Missing from the Defence copies were the interviews of Julie Mugford and her mother Mary Mugford. In addition to this many of the senior police officer’s interviews are also missing. 

Overall the review inaccurately drew on accounts which contradict the original statements of witnesses and even contradicted court testimony. It also presented Jeremy Bamber in a biased way using the accounts of Julie Mugford and Robert Boutflour to provide a complete character assassination of Jeremy presented as a money hungry sexual predator who was also engaged in “unsavoury homosexual activities”.

At the end of the report DCI Dickinson concluded that the most senior investigating officer had not visited the scene until after the bodies had been disturbed. He also found that owing to a "shortage of resources," senior officers DCI Jones, DI Cook and DI Montgomery had failed to request that a pathologist and ballistics expert attend the scene with the bodies in situ. Recommendations were made pertaining to these points and also included issues of training and force communication with other police sources.

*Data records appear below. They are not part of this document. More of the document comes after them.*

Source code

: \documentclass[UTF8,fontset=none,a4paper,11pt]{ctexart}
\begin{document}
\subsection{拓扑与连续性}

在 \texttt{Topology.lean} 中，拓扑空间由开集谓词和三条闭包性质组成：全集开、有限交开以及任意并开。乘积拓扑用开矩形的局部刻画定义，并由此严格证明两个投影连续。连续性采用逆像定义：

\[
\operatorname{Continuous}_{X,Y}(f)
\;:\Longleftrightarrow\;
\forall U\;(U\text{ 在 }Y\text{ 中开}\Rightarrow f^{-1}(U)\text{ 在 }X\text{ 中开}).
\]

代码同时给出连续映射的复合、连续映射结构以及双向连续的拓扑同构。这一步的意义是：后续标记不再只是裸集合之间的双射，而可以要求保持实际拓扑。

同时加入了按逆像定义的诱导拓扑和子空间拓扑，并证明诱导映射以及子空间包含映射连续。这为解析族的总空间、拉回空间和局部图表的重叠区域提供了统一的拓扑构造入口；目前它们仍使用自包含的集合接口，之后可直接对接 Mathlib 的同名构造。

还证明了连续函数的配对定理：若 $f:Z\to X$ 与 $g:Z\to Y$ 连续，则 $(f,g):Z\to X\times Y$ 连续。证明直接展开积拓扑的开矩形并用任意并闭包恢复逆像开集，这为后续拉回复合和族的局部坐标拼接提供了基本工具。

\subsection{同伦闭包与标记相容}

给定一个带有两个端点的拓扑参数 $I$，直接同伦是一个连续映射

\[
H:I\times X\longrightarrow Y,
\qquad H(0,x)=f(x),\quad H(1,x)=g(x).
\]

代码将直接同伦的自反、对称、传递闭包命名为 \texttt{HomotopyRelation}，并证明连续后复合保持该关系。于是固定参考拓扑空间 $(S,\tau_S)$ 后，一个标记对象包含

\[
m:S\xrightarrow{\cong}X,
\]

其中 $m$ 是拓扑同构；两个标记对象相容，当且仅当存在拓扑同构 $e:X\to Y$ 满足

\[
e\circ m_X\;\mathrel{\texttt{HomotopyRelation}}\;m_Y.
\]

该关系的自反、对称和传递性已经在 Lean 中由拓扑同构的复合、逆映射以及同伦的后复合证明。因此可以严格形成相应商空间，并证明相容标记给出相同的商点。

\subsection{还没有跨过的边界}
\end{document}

DCI Dickinson would have us believe that Jeremy Bamber was so sophisticated that he managed to fool a large number of senior and junior police officers at the scene and later a pathologist and ballistics expert. We put it that it is highly unlikely and improbable that experienced police officers attending such a tragic scene would have ignored key evidence if they had not been 100% convinced that Sheila Caffell had killed the family.

In 2002 the appeal court judges placed little significance on any of the Dickinson report referred to by the Defence including the issue of inheritance an area which has developed further in light of evidence disclosed since the 2002 appeal which brings into question the credibility of key prosecution witnesses in particular that of Robert Boutflour.